Paper No. 15
Presentation Time: 11:30 AM
GEOCHRONOLOGY AND MINERALIZATION OF THE LIESE ZONES, POGO DEPOSIT, ALASKA
The Pogo deposit, located 145 km east of Fairbanks in east-central Alaska, consists of Au-As-Bi-Te mineralization in four or more stacked, sub-parallel, low-angle, shear zone-hosted, quartz veins (termed Liese zones) that cut Paleozoic and older gneiss and schist of the Yukon-Tanana terrane. The current resource estimate is 10.7 Mt at an average grade of 0.52 oz/t, for a resource of 5.6 Moz Au. Liese quartz veins contain ~3% sulfide minerals (arsenopyrite-pyrite-pyrrhotite), with the majority as linear bands that are sub-parallel to the vein-wallrock contact and define multiple fluid pulses. The bismuth-gold mineralogy includes (in order of abundance): joseite-B (Bi4Te2S), gold (fineness 850-1000), tetradymite (Bi2Te2S), pilsenite (Bi4Te3), native bismuth, bismuthinite (Bi2S3), Ingodite (BiTeS), hedleyite (Bi7Te3), sulphotsumoite (Bi3Te2S), joseite-A (Bi4TeS2), maldonite (Au2Bi), tsumoite (BiTe), and baksanite (Bi6Te2S3).
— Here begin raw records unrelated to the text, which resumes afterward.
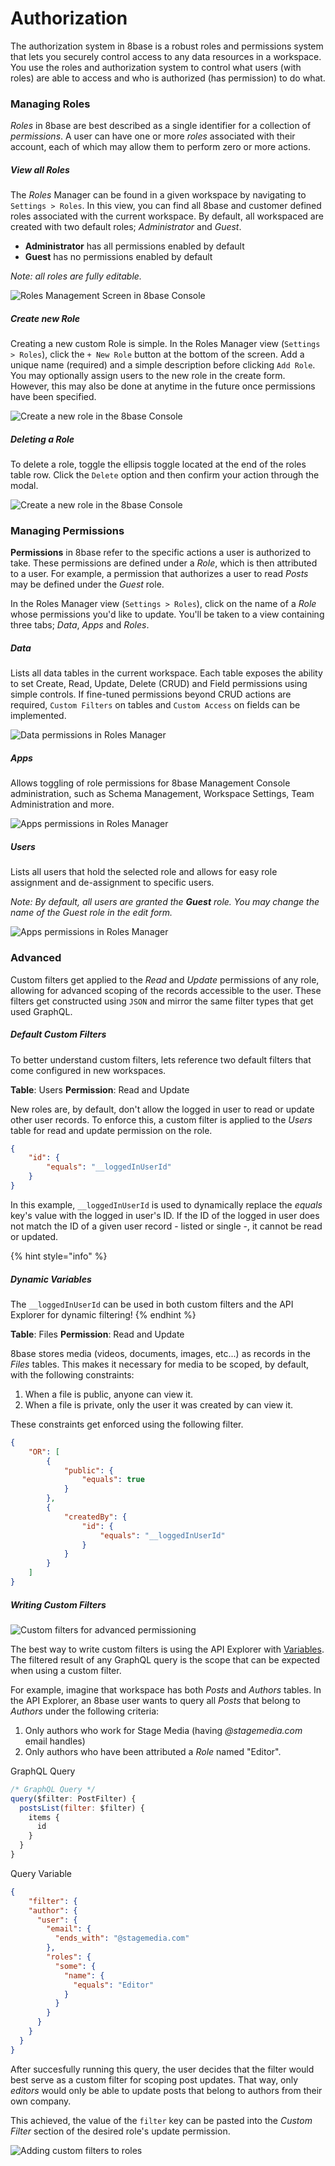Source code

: # Authorization

The authorization system in 8base is a robust roles and permissions system that lets you securely control access to any data resources in a workspace. You use the roles and authorization system to control what users (with roles) are able to access and who is authorized (has permission) to do what.

### Managing Roles

*Roles* in 8base are best described as a single identifier for a collection of *permissions*. A user can have one or more *roles* associated with their account, each of which may allow them to perform zero or more actions.

##### View all Roles

The *Roles* Manager can be found in a given workspace by navigating to `Settings > Roles`. In this view, you can find all 8base and customer defined roles associated with the current workspace. By default, all workspaced are created with two default roles; *Administrator* and *Guest*.

* **Administrator** has all permissions enabled by default
* **Guest** has no permissions enabled by default

*Note: all roles are fully editable.*

![Roles Management Screen in 8base Console](../.gitbook/assets/roles-index.png)

##### Create new Role

Creating a new custom Role is simple. In the Roles Manager view (`Settings > Roles`), click the `+ New Role` button at the bottom of the screen. Add a unique name (required) and a simple description before clicking `Add Role`. You may optionally assign users to the new role in the create form. However, this may also be done at anytime in the future once permissions have been specified.

![Create a new role in the 8base Console](../.gitbook/assets/create-role.png)

##### Deleting a Role

To delete a role, toggle the ellipsis toggle located at the end of the roles table row. Click the `Delete` option and then confirm your action through the modal.

![Create a new role in the 8base Console](../.gitbook/assets/delete-role.png)

### Managing Permissions

**Permissions** in 8base refer to the specific actions a user is authorized to take. These permissions are defined under a *Role*, which is then attributed to a user. For example, a permission that authorizes a user to read *Posts* may be defined under the *Guest* role.

In the Roles Manager view (`Settings > Roles`), click on the name of a *Role* whose permissions you'd like to update. You'll be taken to a view containing three tabs; *Data*, *Apps* and *Roles*.

##### Data
Lists all data tables in the current workspace. Each table exposes the ability to set Create, Read, Update, Delete (CRUD) and Field permissions using simple controls. If fine-tuned permissions beyond CRUD actions are required, `Custom Filters` on tables and `Custom Access` on fields can be implemented.

![Data permissions in Roles Manager](../.gitbook/assets/role-permissions-data.png)

##### Apps
Allows toggling of role permissions for 8base Management Console administration, such as Schema Management, Workspace Settings, Team Administration and more.

![Apps permissions in Roles Manager](../.gitbook/assets/role-permissions-apps.png)

##### Users
Lists all users that hold the selected role and allows for easy role assignment and de-assignment to specific users.

*Note: By default, all users are granted the **Guest** role. You may change the name of the Guest role in the edit form.*

![Apps permissions in Roles Manager](../.gitbook/assets/role-permissions-users.png)

### Advanced
Custom filters get applied to the *Read* and *Update* permissions of any role, allowing for advanced scoping of the records accessible to the user. These filters get constructed using `JSON` and mirror the same filter types that get used GraphQL.

##### Default Custom Filters
To better understand custom filters, lets reference two default filters that come configured in new workspaces.

**Table**: Users
**Permission**: Read and Update

New roles are, by default, don't allow the logged in user to read or update other user records. To enforce this, a custom filter is applied to the *Users* table for read and update permission on the role. 

```json
{
    "id": {
        "equals": "__loggedInUserId"
    }
}
```

In this example, `__loggedInUserId` is used to dynamically replace the *equals* key's value with the logged in user's ID. If the ID of the logged in user does not match the ID of a given user record - listed or single -, it cannot be read or updated.

{% hint style="info" %}
##### Dynamic Variables

The `__loggedInUserId` can be used in both custom filters and the API Explorer for dynamic filtering!
{% endhint %}

**Table**: Files
**Permission**: Read and Update

8base stores media (videos, documents, images, etc...) as records in the *Files* tables. This makes it necessary for media to be scoped, by default, with the following constraints:

1. When a file is public, anyone can view it.
2. When a file is private, only the user it was created by can view it.

These constraints get enforced using the following filter.

```json
{
    "OR": [
        {
            "public": {
                "equals": true
            }
        },
        {
            "createdBy": {
                "id": {
                    "equals": "__loggedInUserId"
                }
            }
        }
    ]
}
```

##### Writing Custom Filters

![Custom filters for advanced permissioning](https://www.youtube.com/watch?v=FqZ0-usc93w)

The best way to write custom filters is using the API Explorer with [Variables](./graphql-api/variables.md). The filtered result of any GraphQL query is the scope that can be expected when using a custom filter.

For example, imagine that workspace has both *Posts* and *Authors* tables. In the API Explorer, an 8base user wants to query all *Posts* that belong to *Authors* under the following criteria:

1. Only authors who work for Stage Media (having *@stagemedia.com* email handles) 
2. Only authors who have been attributed a *Role* named "Editor".

GraphQL Query
```js
/* GraphQL Query */
query($filter: PostFilter) {
  postsList(filter: $filter) {
    items {
      id
    }
  }
}
```

Query Variable
```json
{
	"filter": {
    "author": {
      "user": {
        "email": {
          "ends_with": "@stagemedia.com"
        },
        "roles": {
          "some": {
            "name": {
              "equals": "Editor"
            }
          }
        }
      }
    } 
  }
}
```

After succesfully running this query, the user decides that the filter would best serve as a custom filter for scoping post updates. That way, only *editors* would only be able to update posts that belong to authors from their own company. 

This achieved, the value of the `filter` key can be pasted into the *Custom Filter* section of the desired role's update permission.


![Adding custom filters to roles](../.gitbook/assets/roles-and-permissions-custom-filter-create.png)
Measured arsenic compositions of arsenopyrite vary from 30.4-37.2 at%; most are 35-37. The high-arsenic arsenopyrites occur with loellingite and pyrrhotite (T= 450-600oC). The low-arsenic arsenopyrites occur with pyrite (T= <450oC). Along with evidence for some arsenopyrites in disequilibrium with pyrite, and alteration of pyrrhotite to pyrite and marcasite, these data indicate a change from very low fS2 and/or high T (loellingite-pyrrhotite stable) to higher fS2 and/or lower T (pyrite stable) over time. Fluid inclusions in quartz from the main Liese veins are low salinity, liquid- and vapor-rich aqueous (Th= 174-247oC; 2-5 wt% NaCl eq.), saline aqueous (Th= 188-348oC; 14-18 wt% NaCl eq.), and aqueous-carbonic (Th= 140-340oC; 3-46 mol% CO2>>CH4). Several extension veins that splay off of the Liese veins contain more saline inclusions (Th= 175-328oC; 30-34 wt% NaCl eq.), with one or two daughter minerals and coexisting inclusions that exhibit properties of pure CH4. (Note=Th is uncorrected for pressure). MoS2 from the Liese vein has a Re/Os age of 104 Ma, which is 5-12 Ma younger than the age of last metamorphism (U-Pb, zircon) and constrained by Ar/Ar (hornblende) and U-Pb (zircon) ages of nearby intrusions (~107 Ma and 95-92 Ma). Biotites from intrusions, gneiss, and wall rock in quartz yield Ar/Ar ages of ~92 Ma, presumably due to thermal reset from the former intrusions.